Türkiye, 1970 UNESCO Kültür Varlığının Yasa Dışı İthali, İhracı, Transiti ve Mülkiyet Transferinin Önlenmesi ve Yasaklanması için Alınacak Tedbirlerle İlgili Sözleşme’nin 9. Maddesi kapsamında, yeni bir gümrük kısıtlaması mutabakatı yapılması için, 6 Eylül 2019’da ABD Hükümeti’ne başvuruda bulundu. Türkiye’nin yaptığı resmi başvurunun, 1 Ekim itibariyle kayda alındığı ABD Eğitim ve Kültür İlişkileri Bürosu tarafından duyuruldu.  Bakınız: https://www.federalregister.gov/documents/2019/10/02/2019-21359/notice-of-receipt-of-request-from-the-government-of-the-republic-of-turkey-under-article-9-of-the

Kültürel miras kaçakçılığıyla mücadele etmek için yapılan mutabakatlardan bir başkası 2013’te Yunanistan ile yapılmıştı. 1970 UNESCO Sözleşmesi kapsamında, kültür varlığının korunması talebinde bulunan ülke diğer ülkeye, son dönemde hangi tür eserlerin kaçakçılığa maruz kaldığı gibi bilgileri ileterek bu eserlerin o ülkeye girişi konusunda gümrük kısıtlaması uygulanmasını talep edebiliyor ve aynı gümrük kısıtlamasını uygulamayı kendisi de kabul ediyor.

Havalimanında tarihi eser kaçakçılarına tabelelı uyarı!

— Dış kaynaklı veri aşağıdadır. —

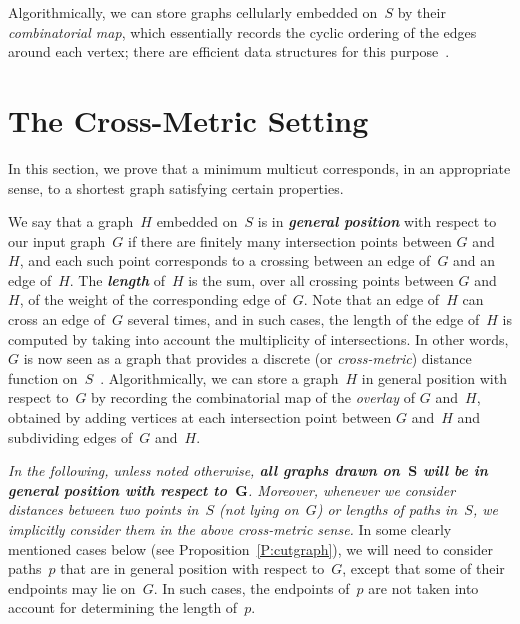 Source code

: \documentclass[11pt]{article}
\newcommand{\emphdef}[1]{\textcolor{blueblack}{\textbf{\emph{#1}}}}
\theoremstyle{plain}  \newtheorem{theorem}{Theorem}[section]
\theoremstyle{definition}
\begin{document}
Algorithmically, we can store graphs cellularly embedded on~$S$ by their
\emph{combinatorial map}, which essentially records the cyclic ordering of
the edges around each vertex; there are efficient data structures for this
purpose~\cite{e-dgteg-03,l-gem-82}.

\section{The Cross-Metric Setting}\label{S:cross-metric}

In this section, we prove that a minimum multicut corresponds, in an
appropriate sense, to a shortest graph satisfying certain properties.

We say that a graph~$H$ embedded on~$S$ is in \emphdef{general position}
with respect to our input graph~$G$ if there are finitely many intersection
points between $G$ and~$H$, and each such point corresponds to a crossing
between an edge of~$G$ and an edge of~$H$.  The \emphdef{length} of~$H$ is
the sum, over all crossing points between $G$ and~$H$, of the weight of the
corresponding edge of~$G$.  Note that an edge of~$H$ can cross an edge
of~$G$ several times, and in such cases, the length of the edge of~$H$ is
computed by taking into account the multiplicity of intersections.
In other words, $G$ is now seen as a graph that
provides a discrete (or \emph{cross-metric}) distance function
on~$S$~\cite{ce-tnpcs-10}.  Algorithmically, we can store a graph~$H$ in
general position with respect to~$G$ by recording the combinatorial map of
the \emph{overlay} of $G$ and~$H$, obtained by adding vertices at each
intersection point between $G$ and~$H$ and subdividing edges of~$G$
and~$H$.

\emph{In the following, unless noted otherwise, \textbf{all graphs drawn
    on~$\bm{S}$ will be in general position with respect to~$\bm{G}$}.
  Moreover, whenever we consider distances between two points in~$S$ (not
  lying on~$G$) or lengths of paths in~$S$, we implicitly consider them in
  the above cross-metric sense.}  In some clearly mentioned cases below
(see Proposition~\ref{P:cutgraph}), we will need to consider paths~$p$ that
are in general position with respect to~$G$, except that some of their
endpoints may lie on~$G$.  In such cases, the endpoints of~$p$ are not
taken into account for determining the length of~$p$.
\end{document}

İstanbul’da açılan yeni havalimanımızda yer alan bu tabela, Türkiye’den eser kaçırılmaması için yapılan uyarılardan biri. Tabelada eser kaçakçılığın neden yasak olduğu da cezasının ne olduğu da belirtilmiyor. Bu tabelanın bu haliyle pek caydırıcı olduğu söylenemez.